▶ **Records for the task**
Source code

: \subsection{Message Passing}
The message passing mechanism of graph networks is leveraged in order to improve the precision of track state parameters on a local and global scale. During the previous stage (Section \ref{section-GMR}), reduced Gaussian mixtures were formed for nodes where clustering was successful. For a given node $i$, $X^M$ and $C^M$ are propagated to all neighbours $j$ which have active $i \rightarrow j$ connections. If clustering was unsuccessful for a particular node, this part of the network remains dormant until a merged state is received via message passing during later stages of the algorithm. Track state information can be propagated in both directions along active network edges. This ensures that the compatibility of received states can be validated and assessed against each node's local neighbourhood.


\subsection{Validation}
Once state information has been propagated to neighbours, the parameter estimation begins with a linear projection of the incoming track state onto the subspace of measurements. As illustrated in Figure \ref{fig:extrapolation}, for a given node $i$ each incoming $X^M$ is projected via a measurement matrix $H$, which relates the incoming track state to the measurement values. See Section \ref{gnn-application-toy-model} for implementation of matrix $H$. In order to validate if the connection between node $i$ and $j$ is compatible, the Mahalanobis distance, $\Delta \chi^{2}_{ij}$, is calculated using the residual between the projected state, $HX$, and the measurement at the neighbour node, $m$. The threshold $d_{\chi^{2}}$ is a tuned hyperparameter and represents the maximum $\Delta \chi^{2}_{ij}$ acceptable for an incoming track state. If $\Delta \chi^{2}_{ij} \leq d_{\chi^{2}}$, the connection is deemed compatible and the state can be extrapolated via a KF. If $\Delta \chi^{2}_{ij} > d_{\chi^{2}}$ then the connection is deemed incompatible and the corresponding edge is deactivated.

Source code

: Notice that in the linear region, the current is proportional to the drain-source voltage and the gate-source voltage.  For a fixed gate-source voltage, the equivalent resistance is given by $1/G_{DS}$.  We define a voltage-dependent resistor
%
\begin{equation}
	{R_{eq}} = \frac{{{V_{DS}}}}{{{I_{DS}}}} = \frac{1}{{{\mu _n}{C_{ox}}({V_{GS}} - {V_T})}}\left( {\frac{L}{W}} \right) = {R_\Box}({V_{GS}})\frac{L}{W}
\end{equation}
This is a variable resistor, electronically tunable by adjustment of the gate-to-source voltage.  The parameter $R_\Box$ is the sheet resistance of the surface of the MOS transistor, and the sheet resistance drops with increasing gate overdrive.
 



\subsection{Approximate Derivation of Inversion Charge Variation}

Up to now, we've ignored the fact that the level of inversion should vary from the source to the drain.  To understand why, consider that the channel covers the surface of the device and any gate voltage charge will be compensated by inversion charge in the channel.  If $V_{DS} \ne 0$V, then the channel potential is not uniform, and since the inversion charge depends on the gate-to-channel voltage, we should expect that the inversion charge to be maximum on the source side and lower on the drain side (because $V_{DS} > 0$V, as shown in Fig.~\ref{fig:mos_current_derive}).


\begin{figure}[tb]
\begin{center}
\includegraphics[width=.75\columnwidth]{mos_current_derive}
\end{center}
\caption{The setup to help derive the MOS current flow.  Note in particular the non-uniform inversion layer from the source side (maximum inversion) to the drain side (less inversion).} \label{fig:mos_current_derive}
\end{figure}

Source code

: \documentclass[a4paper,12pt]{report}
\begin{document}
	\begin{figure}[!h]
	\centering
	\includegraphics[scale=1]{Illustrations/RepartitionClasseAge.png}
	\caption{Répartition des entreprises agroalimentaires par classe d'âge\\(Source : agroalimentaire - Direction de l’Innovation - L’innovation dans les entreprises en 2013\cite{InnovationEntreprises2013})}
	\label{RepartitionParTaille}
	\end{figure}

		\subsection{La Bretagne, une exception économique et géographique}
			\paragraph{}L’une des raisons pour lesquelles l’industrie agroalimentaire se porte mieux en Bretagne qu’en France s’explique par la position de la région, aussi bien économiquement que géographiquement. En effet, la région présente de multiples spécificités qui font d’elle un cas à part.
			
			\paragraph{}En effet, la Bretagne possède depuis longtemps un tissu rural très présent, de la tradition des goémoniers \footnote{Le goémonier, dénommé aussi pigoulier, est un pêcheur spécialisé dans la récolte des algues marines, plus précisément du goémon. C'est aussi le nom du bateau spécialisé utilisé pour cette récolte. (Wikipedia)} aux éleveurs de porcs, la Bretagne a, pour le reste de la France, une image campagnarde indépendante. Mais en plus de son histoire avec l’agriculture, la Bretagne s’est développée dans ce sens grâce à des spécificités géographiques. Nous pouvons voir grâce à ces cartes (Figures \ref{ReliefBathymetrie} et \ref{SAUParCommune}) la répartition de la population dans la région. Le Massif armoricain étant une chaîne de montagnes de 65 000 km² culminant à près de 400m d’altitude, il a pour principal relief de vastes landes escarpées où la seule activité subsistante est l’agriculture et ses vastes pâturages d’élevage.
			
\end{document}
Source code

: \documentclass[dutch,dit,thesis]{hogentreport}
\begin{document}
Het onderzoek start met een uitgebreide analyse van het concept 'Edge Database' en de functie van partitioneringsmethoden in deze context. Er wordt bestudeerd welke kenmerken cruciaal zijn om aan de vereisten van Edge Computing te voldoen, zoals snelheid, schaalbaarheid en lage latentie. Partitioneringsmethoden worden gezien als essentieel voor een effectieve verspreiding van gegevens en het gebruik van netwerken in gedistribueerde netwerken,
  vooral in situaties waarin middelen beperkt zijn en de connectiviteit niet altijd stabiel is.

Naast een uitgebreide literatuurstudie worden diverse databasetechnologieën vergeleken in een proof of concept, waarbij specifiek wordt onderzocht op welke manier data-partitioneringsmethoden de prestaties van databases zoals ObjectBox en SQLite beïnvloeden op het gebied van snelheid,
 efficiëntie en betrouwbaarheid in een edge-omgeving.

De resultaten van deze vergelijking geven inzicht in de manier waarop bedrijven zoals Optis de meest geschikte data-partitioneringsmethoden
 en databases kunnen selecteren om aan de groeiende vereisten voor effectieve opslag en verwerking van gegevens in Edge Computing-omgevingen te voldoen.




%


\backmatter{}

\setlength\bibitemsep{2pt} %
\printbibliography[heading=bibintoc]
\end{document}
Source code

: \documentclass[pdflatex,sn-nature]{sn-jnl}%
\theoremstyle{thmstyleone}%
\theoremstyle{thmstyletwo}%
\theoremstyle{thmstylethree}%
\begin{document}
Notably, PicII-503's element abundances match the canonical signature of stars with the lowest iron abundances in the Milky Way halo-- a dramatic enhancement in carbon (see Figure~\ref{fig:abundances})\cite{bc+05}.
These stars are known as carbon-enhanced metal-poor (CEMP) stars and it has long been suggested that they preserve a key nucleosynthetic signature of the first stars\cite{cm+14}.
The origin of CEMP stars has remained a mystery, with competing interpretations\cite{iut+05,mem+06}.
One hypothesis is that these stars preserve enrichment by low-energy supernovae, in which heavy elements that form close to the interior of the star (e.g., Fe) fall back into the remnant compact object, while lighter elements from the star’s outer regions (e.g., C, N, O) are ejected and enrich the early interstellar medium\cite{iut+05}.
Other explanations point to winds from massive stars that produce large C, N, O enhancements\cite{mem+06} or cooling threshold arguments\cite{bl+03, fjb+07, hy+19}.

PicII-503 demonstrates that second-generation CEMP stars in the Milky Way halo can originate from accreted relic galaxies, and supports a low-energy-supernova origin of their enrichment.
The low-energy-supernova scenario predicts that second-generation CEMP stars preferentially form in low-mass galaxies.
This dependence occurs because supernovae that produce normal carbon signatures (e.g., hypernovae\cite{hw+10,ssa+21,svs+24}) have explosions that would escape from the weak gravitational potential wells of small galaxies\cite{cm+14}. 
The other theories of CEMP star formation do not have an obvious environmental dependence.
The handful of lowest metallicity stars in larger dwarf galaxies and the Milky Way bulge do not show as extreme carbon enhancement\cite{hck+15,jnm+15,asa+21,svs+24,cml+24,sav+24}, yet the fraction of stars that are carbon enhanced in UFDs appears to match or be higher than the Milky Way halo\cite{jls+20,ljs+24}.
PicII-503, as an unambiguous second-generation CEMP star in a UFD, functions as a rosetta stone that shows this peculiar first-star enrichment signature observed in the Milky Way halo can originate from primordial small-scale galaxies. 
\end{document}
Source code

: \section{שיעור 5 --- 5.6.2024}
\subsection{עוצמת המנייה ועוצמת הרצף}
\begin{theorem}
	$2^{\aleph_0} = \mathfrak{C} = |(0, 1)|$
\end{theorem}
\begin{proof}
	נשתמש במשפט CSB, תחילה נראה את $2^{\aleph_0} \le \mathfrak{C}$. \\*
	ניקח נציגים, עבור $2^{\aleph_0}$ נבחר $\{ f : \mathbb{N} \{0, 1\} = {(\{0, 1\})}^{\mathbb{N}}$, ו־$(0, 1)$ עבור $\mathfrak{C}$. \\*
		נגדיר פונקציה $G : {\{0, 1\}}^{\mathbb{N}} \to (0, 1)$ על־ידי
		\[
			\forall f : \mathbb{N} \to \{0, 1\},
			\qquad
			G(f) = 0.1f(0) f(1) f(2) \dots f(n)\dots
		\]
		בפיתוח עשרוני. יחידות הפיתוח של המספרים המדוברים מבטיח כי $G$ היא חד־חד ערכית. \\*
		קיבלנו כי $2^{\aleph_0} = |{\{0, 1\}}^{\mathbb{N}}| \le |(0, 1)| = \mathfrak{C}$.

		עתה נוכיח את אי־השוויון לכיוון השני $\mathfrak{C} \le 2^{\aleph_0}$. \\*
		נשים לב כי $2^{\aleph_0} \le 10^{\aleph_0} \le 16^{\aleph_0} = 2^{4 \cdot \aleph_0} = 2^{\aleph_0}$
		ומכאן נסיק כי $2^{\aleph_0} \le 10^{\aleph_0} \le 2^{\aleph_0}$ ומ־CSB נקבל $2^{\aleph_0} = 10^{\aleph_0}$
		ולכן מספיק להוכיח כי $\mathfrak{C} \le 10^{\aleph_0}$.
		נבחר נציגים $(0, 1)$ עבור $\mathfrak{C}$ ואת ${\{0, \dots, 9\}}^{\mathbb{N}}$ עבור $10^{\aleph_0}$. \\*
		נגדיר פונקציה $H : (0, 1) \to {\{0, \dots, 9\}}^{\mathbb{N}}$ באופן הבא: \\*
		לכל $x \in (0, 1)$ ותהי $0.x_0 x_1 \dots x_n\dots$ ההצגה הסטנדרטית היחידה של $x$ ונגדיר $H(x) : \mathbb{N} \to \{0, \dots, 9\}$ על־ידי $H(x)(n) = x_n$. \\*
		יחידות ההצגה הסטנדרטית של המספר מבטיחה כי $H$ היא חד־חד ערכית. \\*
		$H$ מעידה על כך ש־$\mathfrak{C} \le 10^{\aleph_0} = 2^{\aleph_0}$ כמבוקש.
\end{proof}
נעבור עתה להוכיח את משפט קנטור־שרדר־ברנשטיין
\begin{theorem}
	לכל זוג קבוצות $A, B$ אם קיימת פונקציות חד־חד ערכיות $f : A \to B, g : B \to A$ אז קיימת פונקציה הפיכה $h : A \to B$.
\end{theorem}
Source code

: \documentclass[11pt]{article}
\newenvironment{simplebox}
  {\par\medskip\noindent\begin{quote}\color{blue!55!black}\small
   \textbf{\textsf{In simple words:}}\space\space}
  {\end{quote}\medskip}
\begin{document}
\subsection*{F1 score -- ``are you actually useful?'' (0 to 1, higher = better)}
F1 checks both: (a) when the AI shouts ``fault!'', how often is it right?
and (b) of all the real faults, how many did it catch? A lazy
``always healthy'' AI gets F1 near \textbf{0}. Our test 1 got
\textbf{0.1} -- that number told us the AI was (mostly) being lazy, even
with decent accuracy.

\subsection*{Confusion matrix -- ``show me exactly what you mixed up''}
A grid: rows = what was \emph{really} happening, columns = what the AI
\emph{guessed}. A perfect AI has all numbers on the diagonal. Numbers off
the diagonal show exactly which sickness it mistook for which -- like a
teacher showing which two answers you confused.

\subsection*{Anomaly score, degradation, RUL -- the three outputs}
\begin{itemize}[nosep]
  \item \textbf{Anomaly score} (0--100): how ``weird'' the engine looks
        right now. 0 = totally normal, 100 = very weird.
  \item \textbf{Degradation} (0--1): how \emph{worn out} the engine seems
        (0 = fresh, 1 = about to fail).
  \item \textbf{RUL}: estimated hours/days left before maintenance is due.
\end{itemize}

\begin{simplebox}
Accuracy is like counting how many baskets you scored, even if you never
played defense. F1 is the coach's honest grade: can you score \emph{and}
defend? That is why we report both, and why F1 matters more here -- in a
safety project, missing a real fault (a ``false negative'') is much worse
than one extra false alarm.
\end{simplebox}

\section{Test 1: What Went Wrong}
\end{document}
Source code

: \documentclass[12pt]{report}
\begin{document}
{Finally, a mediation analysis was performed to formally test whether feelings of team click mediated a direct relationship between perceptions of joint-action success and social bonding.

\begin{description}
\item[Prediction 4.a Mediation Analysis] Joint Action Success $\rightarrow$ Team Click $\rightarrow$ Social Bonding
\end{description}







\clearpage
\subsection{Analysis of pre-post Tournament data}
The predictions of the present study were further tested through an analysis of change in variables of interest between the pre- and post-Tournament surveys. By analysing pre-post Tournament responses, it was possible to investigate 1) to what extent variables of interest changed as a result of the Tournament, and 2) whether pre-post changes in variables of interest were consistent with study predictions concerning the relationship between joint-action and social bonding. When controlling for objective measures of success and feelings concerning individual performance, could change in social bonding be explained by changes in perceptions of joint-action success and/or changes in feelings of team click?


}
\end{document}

▶ **What you need to do**
Each line from the one containing "The predictions of" down to the final line of the listing must appear in the answer exactly as written, and no other line may.

▶ **Written solution**
The predictions of the present study were further tested through an analysis of change in variables of interest between the pre- and post-Tournament surveys. By analysing pre-post Tournament responses, it was possible to investigate 1) to what extent variables of interest changed as a result of the Tournament, and 2) whether pre-post changes in variables of interest were consistent with study predictions concerning the relationship between joint-action and social bonding. When controlling for objective measures of success and feelings concerning individual performance, could change in social bonding be explained by changes in perceptions of joint-action success and/or changes in feelings of team click?


}
\end{document}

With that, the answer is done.